## Data extract
# # # #
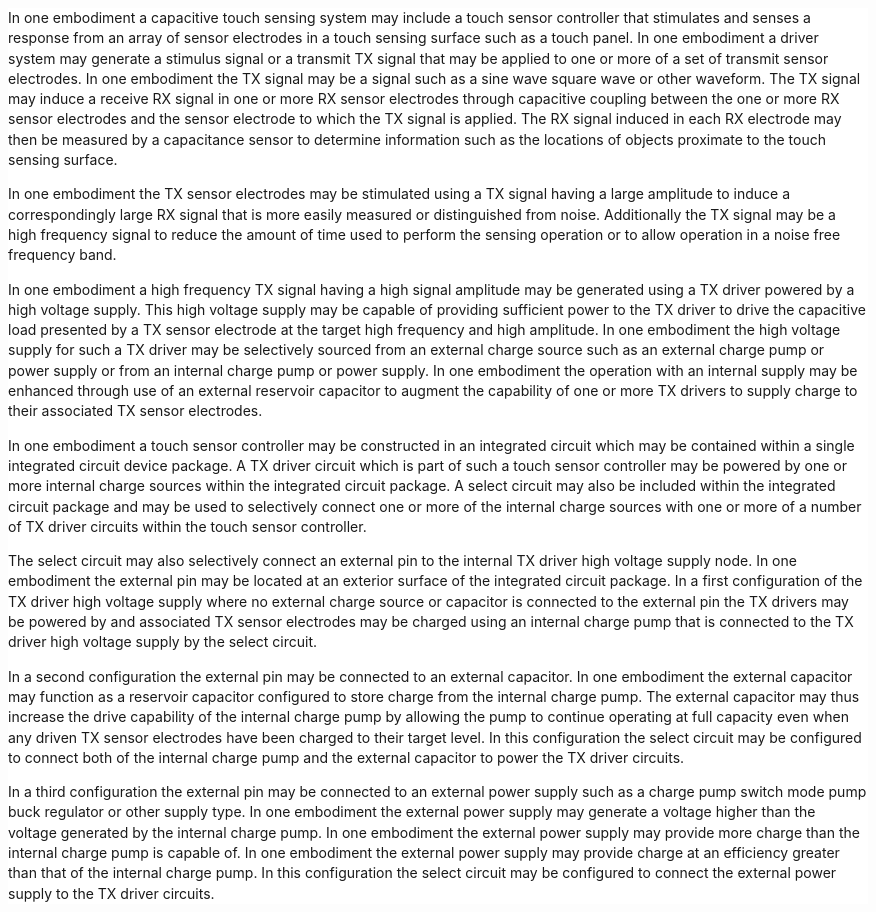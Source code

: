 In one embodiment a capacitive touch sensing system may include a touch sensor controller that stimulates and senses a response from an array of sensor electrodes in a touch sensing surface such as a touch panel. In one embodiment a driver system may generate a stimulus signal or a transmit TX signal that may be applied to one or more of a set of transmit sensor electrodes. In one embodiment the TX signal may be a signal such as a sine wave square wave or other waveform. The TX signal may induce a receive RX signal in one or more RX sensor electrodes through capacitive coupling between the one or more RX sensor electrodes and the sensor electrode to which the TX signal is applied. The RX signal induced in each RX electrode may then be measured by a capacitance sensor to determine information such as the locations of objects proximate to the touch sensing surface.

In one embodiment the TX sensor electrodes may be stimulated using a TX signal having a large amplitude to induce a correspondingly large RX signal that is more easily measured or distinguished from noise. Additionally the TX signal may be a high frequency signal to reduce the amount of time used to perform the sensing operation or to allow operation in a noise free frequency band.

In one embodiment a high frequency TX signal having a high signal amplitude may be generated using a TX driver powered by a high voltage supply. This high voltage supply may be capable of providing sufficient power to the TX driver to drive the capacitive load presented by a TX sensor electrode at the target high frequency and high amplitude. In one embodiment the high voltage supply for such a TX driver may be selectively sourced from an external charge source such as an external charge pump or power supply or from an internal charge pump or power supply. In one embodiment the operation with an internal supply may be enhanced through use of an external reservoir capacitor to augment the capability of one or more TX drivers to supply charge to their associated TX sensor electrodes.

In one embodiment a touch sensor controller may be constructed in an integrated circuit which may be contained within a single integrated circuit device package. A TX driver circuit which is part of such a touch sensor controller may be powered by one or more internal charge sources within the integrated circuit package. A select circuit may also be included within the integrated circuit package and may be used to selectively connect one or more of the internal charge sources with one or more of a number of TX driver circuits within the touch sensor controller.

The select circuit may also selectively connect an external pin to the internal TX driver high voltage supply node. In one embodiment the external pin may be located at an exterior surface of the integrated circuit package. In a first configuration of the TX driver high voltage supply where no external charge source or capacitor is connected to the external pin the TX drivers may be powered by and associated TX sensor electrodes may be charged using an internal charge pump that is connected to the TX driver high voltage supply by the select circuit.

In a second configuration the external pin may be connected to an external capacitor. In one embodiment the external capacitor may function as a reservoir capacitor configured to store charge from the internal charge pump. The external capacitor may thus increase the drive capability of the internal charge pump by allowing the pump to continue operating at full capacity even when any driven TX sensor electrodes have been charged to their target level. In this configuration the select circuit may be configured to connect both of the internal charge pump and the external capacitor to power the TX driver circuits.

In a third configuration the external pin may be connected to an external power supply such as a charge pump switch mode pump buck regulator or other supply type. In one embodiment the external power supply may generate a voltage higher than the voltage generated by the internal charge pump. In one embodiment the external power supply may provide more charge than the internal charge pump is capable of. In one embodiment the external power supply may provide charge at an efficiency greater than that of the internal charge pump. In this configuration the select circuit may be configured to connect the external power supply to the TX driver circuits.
# # # #
Could you output every entry exactly as written, skipping the pictures?

Source code

: In one embodiment a capacitive touch sensing system may include a touch sensor controller that stimulates and senses a response from an array of sensor electrodes in a touch sensing surface such as a touch panel. In one embodiment a driver system may generate a stimulus signal or a transmit TX signal that may be applied to one or more of a set of transmit sensor electrodes. In one embodiment the TX signal may be a signal such as a sine wave square wave or other waveform. The TX signal may induce a receive RX signal in one or more RX sensor electrodes through capacitive coupling between the one or more RX sensor electrodes and the sensor electrode to which the TX signal is applied. The RX signal induced in each RX electrode may then be measured by a capacitance sensor to determine information such as the locations of objects proximate to the touch sensing surface.

In one embodiment the TX sensor electrodes may be stimulated using a TX signal having a large amplitude to induce a correspondingly large RX signal that is more easily measured or distinguished from noise. Additionally the TX signal may be a high frequency signal to reduce the amount of time used to perform the sensing operation or to allow operation in a noise free frequency band.

In one embodiment a high frequency TX signal having a high signal amplitude may be generated using a TX driver powered by a high voltage supply. This high voltage supply may be capable of providing sufficient power to the TX driver to drive the capacitive load presented by a TX sensor electrode at the target high frequency and high amplitude. In one embodiment the high voltage supply for such a TX driver may be selectively sourced from an external charge source such as an external charge pump or power supply or from an internal charge pump or power supply. In one embodiment the operation with an internal supply may be enhanced through use of an external reservoir capacitor to augment the capability of one or more TX drivers to supply charge to their associated TX sensor electrodes.

In one embodiment a touch sensor controller may be constructed in an integrated circuit which may be contained within a single integrated circuit device package. A TX driver circuit which is part of such a touch sensor controller may be powered by one or more internal charge sources within the integrated circuit package. A select circuit may also be included within the integrated circuit package and may be used to selectively connect one or more of the internal charge sources with one or more of a number of TX driver circuits within the touch sensor controller.

The select circuit may also selectively connect an external pin to the internal TX driver high voltage supply node. In one embodiment the external pin may be located at an exterior surface of the integrated circuit package. In a first configuration of the TX driver high voltage supply where no external charge source or capacitor is connected to the external pin the TX drivers may be powered by and associated TX sensor electrodes may be charged using an internal charge pump that is connected to the TX driver high voltage supply by the select circuit.

In a second configuration the external pin may be connected to an external capacitor. In one embodiment the external capacitor may function as a reservoir capacitor configured to store charge from the internal charge pump. The external capacitor may thus increase the drive capability of the internal charge pump by allowing the pump to continue operating at full capacity even when any driven TX sensor electrodes have been charged to their target level. In this configuration the select circuit may be configured to connect both of the internal charge pump and the external capacitor to power the TX driver circuits.

In a third configuration the external pin may be connected to an external power supply such as a charge pump switch mode pump buck regulator or other supply type. In one embodiment the external power supply may generate a voltage higher than the voltage generated by the internal charge pump. In one embodiment the external power supply may provide more charge than the internal charge pump is capable of. In one embodiment the external power supply may provide charge at an efficiency greater than that of the internal charge pump. In this configuration the select circuit may be configured to connect the external power supply to the TX driver circuits.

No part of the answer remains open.